▼

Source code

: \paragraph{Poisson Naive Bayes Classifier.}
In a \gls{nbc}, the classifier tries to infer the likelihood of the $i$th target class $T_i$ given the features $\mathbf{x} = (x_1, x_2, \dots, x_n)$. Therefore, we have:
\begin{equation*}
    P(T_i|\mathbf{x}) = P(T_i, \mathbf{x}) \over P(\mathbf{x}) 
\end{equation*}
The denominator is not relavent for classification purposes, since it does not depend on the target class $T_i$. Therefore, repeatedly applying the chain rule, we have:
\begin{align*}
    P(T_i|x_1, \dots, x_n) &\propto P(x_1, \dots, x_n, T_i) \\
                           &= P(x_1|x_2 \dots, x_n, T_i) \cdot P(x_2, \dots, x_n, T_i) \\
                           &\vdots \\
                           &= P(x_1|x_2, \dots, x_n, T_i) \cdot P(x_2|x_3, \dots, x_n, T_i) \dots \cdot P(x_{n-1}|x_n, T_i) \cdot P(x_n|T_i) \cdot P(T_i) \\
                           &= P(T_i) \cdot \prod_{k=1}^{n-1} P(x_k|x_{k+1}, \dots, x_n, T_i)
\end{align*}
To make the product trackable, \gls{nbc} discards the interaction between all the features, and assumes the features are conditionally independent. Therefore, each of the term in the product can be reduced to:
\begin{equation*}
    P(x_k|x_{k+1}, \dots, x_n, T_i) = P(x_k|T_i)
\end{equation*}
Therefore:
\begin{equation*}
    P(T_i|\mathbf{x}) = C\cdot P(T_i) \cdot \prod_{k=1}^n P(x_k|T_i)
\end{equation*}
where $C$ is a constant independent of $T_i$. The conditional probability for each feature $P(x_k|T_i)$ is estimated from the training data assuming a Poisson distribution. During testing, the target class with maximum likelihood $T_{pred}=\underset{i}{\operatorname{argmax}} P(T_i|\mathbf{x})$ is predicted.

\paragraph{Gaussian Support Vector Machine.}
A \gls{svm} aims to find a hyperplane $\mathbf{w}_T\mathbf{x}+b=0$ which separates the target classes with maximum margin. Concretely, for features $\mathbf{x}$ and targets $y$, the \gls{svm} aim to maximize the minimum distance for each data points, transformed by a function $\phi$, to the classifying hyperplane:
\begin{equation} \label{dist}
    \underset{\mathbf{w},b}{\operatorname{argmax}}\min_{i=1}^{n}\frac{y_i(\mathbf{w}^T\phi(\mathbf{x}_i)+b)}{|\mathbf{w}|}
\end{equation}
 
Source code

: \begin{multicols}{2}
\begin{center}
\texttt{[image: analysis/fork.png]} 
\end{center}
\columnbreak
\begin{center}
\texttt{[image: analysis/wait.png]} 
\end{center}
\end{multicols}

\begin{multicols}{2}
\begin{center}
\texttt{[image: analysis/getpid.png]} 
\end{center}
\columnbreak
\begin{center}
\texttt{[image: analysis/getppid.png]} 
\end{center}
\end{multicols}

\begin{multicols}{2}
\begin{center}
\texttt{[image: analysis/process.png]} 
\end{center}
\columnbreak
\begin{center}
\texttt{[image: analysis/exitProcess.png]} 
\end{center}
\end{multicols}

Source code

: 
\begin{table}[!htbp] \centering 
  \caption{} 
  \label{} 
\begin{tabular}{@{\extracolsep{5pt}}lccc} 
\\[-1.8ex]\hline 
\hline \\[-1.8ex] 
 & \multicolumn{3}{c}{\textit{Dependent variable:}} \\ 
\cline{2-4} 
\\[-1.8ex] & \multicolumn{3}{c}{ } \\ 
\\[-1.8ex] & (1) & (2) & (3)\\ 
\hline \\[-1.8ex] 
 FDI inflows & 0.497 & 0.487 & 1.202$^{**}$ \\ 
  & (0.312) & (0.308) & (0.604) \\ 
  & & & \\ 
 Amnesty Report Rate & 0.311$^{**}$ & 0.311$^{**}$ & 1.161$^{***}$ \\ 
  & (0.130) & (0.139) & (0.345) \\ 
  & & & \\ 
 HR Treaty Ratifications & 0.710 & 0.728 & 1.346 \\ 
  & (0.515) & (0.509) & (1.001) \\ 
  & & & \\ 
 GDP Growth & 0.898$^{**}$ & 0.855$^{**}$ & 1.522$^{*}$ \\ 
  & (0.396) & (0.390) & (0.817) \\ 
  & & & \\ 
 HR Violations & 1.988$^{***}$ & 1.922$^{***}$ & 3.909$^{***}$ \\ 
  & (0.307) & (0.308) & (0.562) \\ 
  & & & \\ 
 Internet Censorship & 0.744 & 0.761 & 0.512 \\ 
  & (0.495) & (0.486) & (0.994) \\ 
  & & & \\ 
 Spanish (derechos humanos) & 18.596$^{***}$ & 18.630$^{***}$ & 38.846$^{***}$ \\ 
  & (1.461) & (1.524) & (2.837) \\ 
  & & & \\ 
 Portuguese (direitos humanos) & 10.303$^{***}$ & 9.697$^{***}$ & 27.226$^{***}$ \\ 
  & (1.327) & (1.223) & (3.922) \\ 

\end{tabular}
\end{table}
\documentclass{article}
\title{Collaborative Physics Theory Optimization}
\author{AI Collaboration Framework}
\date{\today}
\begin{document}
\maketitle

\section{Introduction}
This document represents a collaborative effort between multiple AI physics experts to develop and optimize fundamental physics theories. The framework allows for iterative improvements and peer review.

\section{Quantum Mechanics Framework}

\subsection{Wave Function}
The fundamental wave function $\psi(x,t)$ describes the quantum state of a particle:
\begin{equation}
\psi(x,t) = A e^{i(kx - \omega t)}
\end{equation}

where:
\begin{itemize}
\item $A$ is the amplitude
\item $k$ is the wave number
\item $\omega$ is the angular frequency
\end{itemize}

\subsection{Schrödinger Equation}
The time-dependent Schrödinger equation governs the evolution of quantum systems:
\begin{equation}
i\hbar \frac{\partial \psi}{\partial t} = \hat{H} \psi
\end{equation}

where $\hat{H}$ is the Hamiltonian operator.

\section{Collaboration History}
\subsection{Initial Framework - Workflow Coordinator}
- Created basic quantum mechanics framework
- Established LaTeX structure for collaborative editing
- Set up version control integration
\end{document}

▲

Task description> Read through the data above. Report each line that has the word "likelihood".

Exercise solution>
In a \gls{nbc}, the classifier tries to infer the likelihood of the $i$th target class $T_i$ given the features $\mathbf{x} = (x_1, x_2, \dots, x_n)$. Therefore, we have:
where $C$ is a constant independent of $T_i$. The conditional probability for each feature $P(x_k|T_i)$ is estimated from the training data assuming a Poisson distribution. During testing, the target class with maximum likelihood $T_{pred}=\underset{i}{\operatorname{argmax}} P(T_i|\mathbf{x})$ is predicted.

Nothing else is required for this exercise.